Liderados pelo editor Catalin Tolontan, os repórteres da Gazeta Sporturilor descobriram que uma indústria farmacêutica, a Hexi Pharma, estava vendendo produtos adulterados para vários hospitais romenos com os quais tinha contrato. Os produtos em questão eram, basicamente, desinfetantes que deveriam esterilizar as dependências dessas instituições, reduzindo, assim, a chance de possíveis infecções hospitalares. Devido à trapaça, os desinfetantes não possuíam o grau de eficácia esperado e as pessoas estavam sendo vítimas de infecções provocadas por tipos diferentes de bactérias. As matérias publicadas, dia após dia, semana após semana, por esse veículo que, até então, se destacava por promover a eleição do melhor futebolista romeno do ano, desde a distante temporada de 1966, pressionaram os líderes do Partido Social-Democrata e provocaram a demissão do Ministro da Saúde.

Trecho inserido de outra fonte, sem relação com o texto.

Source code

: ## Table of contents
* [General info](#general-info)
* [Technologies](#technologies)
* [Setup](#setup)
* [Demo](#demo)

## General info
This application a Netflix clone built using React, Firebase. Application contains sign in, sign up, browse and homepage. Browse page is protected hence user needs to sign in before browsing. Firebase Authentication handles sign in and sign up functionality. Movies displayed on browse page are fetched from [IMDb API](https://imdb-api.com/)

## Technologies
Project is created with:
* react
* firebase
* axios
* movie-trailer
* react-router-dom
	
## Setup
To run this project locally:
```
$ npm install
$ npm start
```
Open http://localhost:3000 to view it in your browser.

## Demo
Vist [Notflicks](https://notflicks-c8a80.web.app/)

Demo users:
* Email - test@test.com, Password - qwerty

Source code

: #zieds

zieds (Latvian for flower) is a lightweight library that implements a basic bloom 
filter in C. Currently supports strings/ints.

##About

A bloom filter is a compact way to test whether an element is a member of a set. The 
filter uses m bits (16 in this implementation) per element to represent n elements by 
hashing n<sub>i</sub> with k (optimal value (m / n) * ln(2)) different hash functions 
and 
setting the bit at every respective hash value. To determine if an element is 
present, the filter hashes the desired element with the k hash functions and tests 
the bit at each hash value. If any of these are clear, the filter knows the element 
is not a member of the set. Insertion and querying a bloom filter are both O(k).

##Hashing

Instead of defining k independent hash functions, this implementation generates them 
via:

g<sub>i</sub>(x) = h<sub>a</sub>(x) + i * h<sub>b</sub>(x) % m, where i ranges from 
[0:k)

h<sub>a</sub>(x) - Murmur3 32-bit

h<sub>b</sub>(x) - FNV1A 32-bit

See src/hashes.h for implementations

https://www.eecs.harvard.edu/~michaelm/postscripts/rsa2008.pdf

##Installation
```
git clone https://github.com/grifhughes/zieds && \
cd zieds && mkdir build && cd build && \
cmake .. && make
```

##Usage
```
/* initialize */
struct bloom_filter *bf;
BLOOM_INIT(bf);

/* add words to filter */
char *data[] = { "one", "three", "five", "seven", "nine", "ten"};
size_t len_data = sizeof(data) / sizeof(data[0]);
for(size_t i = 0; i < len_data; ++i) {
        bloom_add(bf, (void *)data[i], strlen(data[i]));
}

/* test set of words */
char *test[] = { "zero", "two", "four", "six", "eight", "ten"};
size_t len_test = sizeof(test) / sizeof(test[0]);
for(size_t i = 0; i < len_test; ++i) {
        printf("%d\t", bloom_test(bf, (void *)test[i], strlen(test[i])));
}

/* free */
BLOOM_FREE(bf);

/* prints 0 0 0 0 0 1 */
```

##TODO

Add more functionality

Muitas vezes, em situações cotidianas extremamente absurdas, os limites entre a realidade e a fantasia se confundem. Nesses momentos, corremos o risco de não saber mais se é a vida que imita a arte ou o contrário. A “Crise dos Desinfetantes Diluídos”, como ficou conhecido o escândalo, proporcionou esse tipo de confusão. Há pelo menos um desdobramento, que não posso contar aqui sob o risco de dar um spoiler, que mais parece saído das páginas de um ótimo romance policial. O próprio Tolontan, visto através das lentes Nanau, graças ao seu idealismo, a coragem na hora de fazer as perguntas certas, mais parece um herói folhetinesco do que um personagem real. Eu me lembro de que, em dado momento, cheguei à conclusão de que se Mikael Blomkvist, o repórter investigativo sueco da série de livros e filmes Millenium, fosse romeno, seu nome seria Catalin Tolontan.

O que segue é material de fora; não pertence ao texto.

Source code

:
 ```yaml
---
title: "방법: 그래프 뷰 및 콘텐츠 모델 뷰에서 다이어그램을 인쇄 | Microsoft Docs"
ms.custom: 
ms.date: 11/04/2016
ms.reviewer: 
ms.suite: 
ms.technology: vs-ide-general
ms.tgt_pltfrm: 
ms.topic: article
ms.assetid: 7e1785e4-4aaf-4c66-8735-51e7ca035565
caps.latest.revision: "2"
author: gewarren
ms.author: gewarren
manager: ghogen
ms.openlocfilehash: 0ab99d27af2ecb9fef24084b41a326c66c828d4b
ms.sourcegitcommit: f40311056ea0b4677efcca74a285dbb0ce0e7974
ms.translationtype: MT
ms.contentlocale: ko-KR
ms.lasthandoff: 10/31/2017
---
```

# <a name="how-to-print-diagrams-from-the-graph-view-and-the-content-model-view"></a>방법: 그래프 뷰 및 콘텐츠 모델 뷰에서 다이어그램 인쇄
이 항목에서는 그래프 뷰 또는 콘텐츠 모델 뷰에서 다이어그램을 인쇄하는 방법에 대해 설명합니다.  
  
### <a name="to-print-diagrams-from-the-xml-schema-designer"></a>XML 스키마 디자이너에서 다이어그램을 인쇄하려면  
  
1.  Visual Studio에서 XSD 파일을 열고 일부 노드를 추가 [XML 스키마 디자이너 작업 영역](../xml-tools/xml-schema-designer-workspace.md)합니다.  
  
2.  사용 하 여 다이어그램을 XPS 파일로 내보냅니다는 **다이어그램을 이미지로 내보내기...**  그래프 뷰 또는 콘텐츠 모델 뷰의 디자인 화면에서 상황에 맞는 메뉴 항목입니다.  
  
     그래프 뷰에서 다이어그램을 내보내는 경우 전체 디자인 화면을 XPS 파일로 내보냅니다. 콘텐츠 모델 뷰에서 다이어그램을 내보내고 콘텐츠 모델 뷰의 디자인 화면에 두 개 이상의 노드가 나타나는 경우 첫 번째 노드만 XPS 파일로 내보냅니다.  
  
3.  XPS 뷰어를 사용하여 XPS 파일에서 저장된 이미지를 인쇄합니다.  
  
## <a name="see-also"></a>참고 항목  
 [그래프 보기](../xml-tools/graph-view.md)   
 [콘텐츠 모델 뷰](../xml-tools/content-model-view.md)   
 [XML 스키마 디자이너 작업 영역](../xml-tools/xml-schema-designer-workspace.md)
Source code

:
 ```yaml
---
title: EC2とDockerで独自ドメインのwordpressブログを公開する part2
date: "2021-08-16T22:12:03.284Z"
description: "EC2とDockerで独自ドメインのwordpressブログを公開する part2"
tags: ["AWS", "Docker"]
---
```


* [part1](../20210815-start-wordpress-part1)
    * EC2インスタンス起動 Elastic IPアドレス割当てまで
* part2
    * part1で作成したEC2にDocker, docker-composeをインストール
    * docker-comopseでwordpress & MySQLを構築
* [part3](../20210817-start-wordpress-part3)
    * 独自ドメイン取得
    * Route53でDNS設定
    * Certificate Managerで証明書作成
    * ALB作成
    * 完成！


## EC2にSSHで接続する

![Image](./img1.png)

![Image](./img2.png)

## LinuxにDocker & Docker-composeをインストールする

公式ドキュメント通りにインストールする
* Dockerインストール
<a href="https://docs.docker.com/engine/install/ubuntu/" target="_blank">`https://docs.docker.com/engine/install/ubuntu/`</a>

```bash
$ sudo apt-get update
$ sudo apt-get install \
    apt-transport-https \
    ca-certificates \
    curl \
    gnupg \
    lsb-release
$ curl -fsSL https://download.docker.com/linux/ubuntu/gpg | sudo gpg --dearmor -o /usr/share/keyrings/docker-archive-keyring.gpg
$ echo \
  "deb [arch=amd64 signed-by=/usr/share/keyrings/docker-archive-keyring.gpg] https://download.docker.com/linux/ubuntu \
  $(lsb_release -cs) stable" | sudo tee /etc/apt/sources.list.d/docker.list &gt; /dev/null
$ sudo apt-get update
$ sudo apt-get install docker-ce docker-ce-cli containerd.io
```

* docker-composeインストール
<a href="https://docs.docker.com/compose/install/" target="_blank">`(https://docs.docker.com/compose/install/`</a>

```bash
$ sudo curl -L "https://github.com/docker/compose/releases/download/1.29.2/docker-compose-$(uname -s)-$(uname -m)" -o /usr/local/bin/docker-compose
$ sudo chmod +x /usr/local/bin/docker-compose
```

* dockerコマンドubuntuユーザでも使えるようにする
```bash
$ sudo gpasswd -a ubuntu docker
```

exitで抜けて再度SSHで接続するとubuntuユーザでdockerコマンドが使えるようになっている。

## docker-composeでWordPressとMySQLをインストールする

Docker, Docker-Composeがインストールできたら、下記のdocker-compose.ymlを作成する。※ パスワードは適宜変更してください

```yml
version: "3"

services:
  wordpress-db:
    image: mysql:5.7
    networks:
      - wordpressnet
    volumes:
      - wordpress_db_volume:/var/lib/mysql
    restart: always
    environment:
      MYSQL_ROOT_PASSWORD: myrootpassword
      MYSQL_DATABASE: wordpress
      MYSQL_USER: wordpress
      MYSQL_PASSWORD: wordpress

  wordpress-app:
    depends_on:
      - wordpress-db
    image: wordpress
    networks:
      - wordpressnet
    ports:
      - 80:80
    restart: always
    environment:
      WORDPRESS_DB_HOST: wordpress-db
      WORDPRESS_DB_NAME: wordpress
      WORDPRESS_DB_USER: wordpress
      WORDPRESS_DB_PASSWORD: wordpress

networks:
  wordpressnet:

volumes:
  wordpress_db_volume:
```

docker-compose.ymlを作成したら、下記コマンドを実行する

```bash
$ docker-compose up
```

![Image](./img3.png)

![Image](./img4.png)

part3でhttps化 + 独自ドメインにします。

Com uma narrativa centrada inicialmente no editor da Gazeta Sporturilor e posteriormente no novo Ministro da Saúde, alguém que parece ser tão idealista quanto o repórter, “Collective” é um filme que tem tudo para agradar àqueles que gostam de uma história bem contada, repleta de emoção e adrenalina. Por esses aspectos todos, é difícil imaginar que algum roteirista com a missão de criar uma trama minimamente parecida pudesse ser tão bem-sucedido, pois, às vezes, não há como a arte imitar a vida. Em relação aos aspectos técnicos e fílmicos, é possível afirmar, também, que Alexander Nanau poderia ter ousado um pouquinho mais. O documentário trilha caminhos seguros como, por exemplo, o utilização abundante de imagens da equipe jornalística em intermináveis reuniões de pauta. Contudo, quando realidade e ficção se confundem de tal maneira, é preciso perguntar se era necessário algo mais do que apenas apertar o botão e deixar a câmera fazer o seu trabalho.
Desliguem os celulares e boa diversão.